Minor political parties that have used complex preference deals to win Senate seats are threatening to target the Greens in inner-city seats if the party cuts a deal with the government to change how senators are elected.
With a federal election due by spring, the Turnbull government has started to move on implementing changes to the Electoral Act to stop micro-parties gaming the system.
Victorian state MP Fiona Patten, who represents the Sex Party, which has tried on several occasions to enter the Senate, accused the Greens and Senator Xenophon of hypocrisy. She noted that they got their original footholds in state parliaments with small primary votes through the preferences of other candidates. Now they were established in the Senate.
“Now they have found this road to Damascus, they want to close the drawbridge for everyone else,” she said.

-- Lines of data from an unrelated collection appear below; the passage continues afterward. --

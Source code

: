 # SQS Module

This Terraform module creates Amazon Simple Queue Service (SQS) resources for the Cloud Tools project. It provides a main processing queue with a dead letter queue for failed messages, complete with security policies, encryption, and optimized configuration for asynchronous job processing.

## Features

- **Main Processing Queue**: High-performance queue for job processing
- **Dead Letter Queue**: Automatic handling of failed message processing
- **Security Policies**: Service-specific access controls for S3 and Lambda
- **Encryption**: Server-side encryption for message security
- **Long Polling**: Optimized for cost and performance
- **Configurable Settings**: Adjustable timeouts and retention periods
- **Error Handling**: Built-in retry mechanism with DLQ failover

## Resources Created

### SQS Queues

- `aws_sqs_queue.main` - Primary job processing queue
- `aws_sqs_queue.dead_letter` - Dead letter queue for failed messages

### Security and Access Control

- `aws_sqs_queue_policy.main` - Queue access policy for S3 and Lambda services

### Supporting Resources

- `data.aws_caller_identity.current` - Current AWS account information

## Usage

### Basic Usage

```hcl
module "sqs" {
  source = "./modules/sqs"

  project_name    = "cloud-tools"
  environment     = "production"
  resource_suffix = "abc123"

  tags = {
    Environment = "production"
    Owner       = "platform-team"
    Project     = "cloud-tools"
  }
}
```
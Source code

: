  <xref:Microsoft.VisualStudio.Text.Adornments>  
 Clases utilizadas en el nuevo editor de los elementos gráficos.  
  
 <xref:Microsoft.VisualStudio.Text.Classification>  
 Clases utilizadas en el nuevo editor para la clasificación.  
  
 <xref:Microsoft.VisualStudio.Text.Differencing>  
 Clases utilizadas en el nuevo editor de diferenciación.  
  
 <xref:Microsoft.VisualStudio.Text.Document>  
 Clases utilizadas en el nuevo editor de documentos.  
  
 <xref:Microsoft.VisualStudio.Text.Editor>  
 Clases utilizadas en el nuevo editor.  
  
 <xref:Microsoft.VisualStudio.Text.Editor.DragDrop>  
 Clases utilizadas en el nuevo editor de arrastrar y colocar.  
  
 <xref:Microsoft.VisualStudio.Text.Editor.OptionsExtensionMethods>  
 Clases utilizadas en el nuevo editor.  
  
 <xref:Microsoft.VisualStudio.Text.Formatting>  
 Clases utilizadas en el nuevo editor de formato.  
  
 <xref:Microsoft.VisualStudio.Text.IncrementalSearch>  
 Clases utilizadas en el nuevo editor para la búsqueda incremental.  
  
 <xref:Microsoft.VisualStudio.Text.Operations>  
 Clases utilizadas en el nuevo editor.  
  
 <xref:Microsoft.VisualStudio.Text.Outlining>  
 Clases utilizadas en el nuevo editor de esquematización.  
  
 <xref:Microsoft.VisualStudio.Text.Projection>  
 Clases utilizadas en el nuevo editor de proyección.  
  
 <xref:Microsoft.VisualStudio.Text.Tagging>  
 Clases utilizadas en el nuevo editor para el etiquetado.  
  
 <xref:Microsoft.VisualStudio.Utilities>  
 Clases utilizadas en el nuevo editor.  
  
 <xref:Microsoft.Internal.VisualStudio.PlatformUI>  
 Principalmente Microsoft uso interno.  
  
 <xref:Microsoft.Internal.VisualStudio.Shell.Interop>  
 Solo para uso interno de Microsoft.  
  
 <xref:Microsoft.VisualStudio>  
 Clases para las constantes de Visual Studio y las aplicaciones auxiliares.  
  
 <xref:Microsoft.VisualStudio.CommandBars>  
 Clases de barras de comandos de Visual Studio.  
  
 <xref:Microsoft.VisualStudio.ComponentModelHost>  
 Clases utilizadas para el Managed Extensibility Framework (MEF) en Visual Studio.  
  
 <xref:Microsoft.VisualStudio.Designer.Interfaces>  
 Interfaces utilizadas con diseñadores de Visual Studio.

Ms Patten received almost 7 per cent of the primary vote in the byelection for the state seat of Melbourne and said if the Greens cut a deal with the government, her party would seriously consider preferencing away from the Greens in such seats as the federal electorate of Melbourne, held by Greens MP Adam Bandt, and in other inner city seats in Sydney and elsewhere which the Greens covet.
Parliament ends on March 17 for seven weeks and does return until the May budget. The government believes it must have the changes legislated before March 17. This would leave open the option of an early election.
Even if it waited until spring, which is Mr Turnbull’s preference, the Australian Electoral Commission would need several months to change its vote counting systems and run a public education campaign.